- Born: Juria Kawakami (川上 朱莉杏, Kawakami Juria) December 13, 1993 (age 32) Hokkaidō, Japan
- Other name: Jurian Beat Crisis
- Occupation: Actress;
- Years active: 2009–present
- Musical career
- Genres: Rock
- Instrument: Vocals;
- Label: Avex Trax
- Website: avexnet.or.jp/juribe

= Juria Kawakami =

Japanese actress and former singer (born 1993)

Juria Kawakami (川上 ジュリア, Kawakami Juria) is a Japanese actress and former singer. After starting out as a child actress, in 2009, she debuted as the lead vocalist of the solo music project Jurian Beat Crisis with the song "Go! Let's Go!" Throughout her music career, Kawakami's music was targeted towards high school students, and she was appointed the cheering manager of the 2011 Japanese High School Baseball Championship, with her first physical single, "Zutto Koko kara", released as the event's official theme song.

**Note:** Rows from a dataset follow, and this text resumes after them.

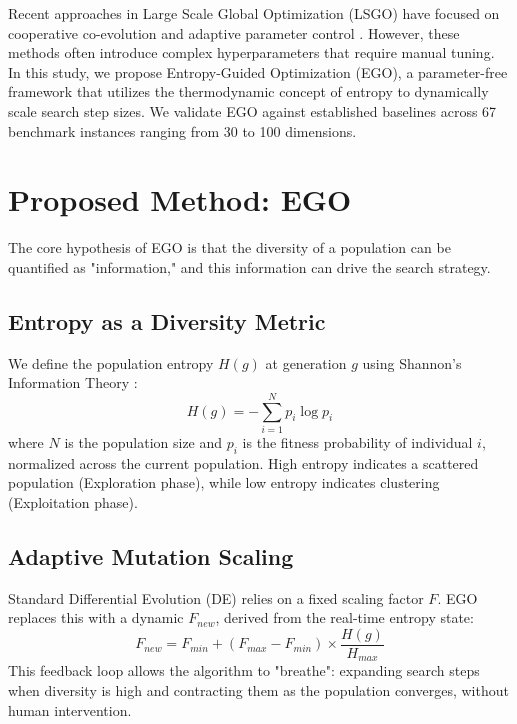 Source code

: \documentclass[conference]{IEEEtran}
\begin{document}
Recent approaches in Large Scale Global Optimization (LSGO) have focused on cooperative co-evolution \cite{b4} and adaptive parameter control \cite{b5}. However, these methods often introduce complex hyperparameters that require manual tuning. In this study, we propose Entropy-Guided Optimization (EGO), a parameter-free framework that utilizes the thermodynamic concept of entropy to dynamically scale search step sizes. We validate EGO against established baselines across 67 benchmark instances ranging from 30 to 100 dimensions.

\section{Proposed Method: EGO}
The core hypothesis of EGO is that the diversity of a population can be quantified as "information," and this information can drive the search strategy.

\subsection{Entropy as a Diversity Metric}
We define the population entropy $H(g)$ at generation $g$ using Shannon's Information Theory \cite{b6}:
\begin{equation}
H(g) = - \sum_{i=1}^{N} p_i \log p_i
\end{equation}
where $N$ is the population size and $p_i$ is the fitness probability of individual $i$, normalized across the current population. High entropy indicates a scattered population (Exploration phase), while low entropy indicates clustering (Exploitation phase).

\subsection{Adaptive Mutation Scaling}
Standard Differential Evolution (DE) \cite{b7} relies on a fixed scaling factor $F$. EGO replaces this with a dynamic $F_{new}$, derived from the real-time entropy state:
\begin{equation}
F_{new} = F_{min} + (F_{max} - F_{min}) \times \frac{H(g)}{H_{max}}
\end{equation}
This feedback loop allows the algorithm to "breathe": expanding search steps when diversity is high and contracting them as the population converges, without human intervention.
\end{document}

In 2012, Kawakami resumed her acting career and focused on it full-time after the release of her second album, Sotsugyō: Glorious Days. Notable roles include Ayaka Suzuki in Akuryō Byōtō and Marina Shinagawa in Mischievous Kiss 2: Love in Tokyo. In addition, Kawakami has appeared in multiple stage plays, such as Naoto Shirogane in VisuaLive Persona 4: The Evolution, Saki Yamagishi in One Week Friends, Narukami in Kamisama Hajimemashita: The Musical, and Ms. Accord in Puyo Puyo On Stage.

== Early life ==
Juria Kawakami was born and raised in Hokkaidō, Japan. At an early age, she was extremely shy. Worried about this, her mother urged her to take singing and dancing lessons. Soon she became very interested in singing, and her shyness was "cured."

==Career==
=== 2009-2012: Jurian Beat Crisis ===

Early in her career, Kawakami was part of the Hokkaido branch of Actors Studio as an actress. In 2005, Kawakami auditioned for A-Motion '05, an audition held by Avex Group, but did not pass the second round. She auditioned again in the following year at A-Motion '06, performing the song "Soba Kasu" by Judy and Mary and winning the Grand Prix out of 10,000 contestants.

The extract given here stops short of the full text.